Melanie McQuaid  1:00:06

Yeah, I think with the veteran athlete, it seems like it is that Yeah, just that qualification of having that resource to, to look toward and, you know, some some of the longer coaching relationships I’ve had over the years that have, you know, with now, veteran athletes it is it’s, it’s more of more make a decision. Sometimes it’s them making the decision and then me just validating it or not, and putting giving them additional input. And it really comes down to us making the decision together. Whereas with a beginner athlete and might be a little bit more, a little bit heavier of me suggesting, you know, what that decision could look like with their input. So I think just that level of input from the athlete becomes more and more crucial as they develop too.

Trevor Connor  1:03:50

I think one of the hardest things to do as a coach but what can lead to some of the best moments, is as part of that education process, when you see the athlete make a bad decision and you let them make that decision. Because they need to learn what happens when they go down that road. And your job as a coach is to be at the end of that dead end and go, here’s why you don’t want to go down this road.

Chris Case  1:04:16

That’s parenting.

Melanie McQuaid  1:04:18

Yeah, I think that’s been the hardest thing for me as a coach  to do.
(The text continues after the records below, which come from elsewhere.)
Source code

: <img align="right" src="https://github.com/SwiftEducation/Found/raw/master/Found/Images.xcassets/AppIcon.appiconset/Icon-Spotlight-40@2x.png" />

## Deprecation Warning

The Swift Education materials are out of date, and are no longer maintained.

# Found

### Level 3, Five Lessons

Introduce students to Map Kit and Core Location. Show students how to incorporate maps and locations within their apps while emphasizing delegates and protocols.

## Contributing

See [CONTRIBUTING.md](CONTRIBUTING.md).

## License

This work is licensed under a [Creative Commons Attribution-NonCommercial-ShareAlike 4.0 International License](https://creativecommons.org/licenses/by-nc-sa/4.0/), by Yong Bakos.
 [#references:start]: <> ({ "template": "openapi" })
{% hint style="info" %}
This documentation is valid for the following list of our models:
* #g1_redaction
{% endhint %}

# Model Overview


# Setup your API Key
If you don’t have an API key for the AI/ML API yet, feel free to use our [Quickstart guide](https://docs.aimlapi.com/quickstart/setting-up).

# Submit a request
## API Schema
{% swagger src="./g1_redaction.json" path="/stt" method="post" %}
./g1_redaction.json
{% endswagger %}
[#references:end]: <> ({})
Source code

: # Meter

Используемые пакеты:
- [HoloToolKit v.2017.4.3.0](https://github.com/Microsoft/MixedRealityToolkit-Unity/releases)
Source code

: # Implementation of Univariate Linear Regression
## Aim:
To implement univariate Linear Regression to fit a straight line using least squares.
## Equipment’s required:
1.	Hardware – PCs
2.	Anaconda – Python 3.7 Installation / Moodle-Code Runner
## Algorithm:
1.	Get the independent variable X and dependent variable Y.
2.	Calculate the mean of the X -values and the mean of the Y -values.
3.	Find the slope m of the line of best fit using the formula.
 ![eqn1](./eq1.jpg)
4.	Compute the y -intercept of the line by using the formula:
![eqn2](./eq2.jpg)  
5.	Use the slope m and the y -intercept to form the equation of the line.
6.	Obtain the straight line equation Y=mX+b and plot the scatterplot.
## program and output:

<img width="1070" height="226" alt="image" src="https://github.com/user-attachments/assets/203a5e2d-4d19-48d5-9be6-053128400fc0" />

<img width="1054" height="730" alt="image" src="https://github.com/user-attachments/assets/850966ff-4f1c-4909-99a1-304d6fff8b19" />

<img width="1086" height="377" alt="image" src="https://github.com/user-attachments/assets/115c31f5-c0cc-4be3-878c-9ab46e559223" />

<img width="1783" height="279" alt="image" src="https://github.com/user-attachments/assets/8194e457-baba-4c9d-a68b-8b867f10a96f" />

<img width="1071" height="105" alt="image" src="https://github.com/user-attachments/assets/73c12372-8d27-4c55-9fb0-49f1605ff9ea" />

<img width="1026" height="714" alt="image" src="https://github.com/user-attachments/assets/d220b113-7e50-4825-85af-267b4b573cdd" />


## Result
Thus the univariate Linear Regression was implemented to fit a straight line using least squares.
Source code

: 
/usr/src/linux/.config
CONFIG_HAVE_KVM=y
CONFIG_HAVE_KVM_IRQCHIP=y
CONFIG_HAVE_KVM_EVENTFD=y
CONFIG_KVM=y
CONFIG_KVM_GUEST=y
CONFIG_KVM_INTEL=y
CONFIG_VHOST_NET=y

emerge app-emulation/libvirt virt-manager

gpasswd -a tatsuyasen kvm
That’s one thing I would watch Houshang, just watch athletes just do the dumbest things all the time. And I would be like, why are you not intervening? And he would just be like, just like shrug his shoulders like these are young athletes they have to be free to make these mistakes and to learn from it, and he’s just like, infinitely more patient than I am. Houshang is the coach in Victoria that I’m always going on about because I just and I just find that he’s so centered and calm and confidence and I mean, he’s just like you Like you’re the ultimate dad, he’s gonna let you go out and make the mistake and then he’s gonna like, pick you up and dust you off and like Wipe your tears and send you off on your way again and like trying to cultivate more of that patience with people who like sometimes I just in the past would just get really frustrated that potentially I wasn’t communicating why I was right. Right and now I don’t need to be right anymore. You know what I am sure you guys can relate to this. but, but now I’m just like, Okay, this is the best advice I can offer you and, and just allow them to go and do those things and just be ready with the band aids when when it’s necessary.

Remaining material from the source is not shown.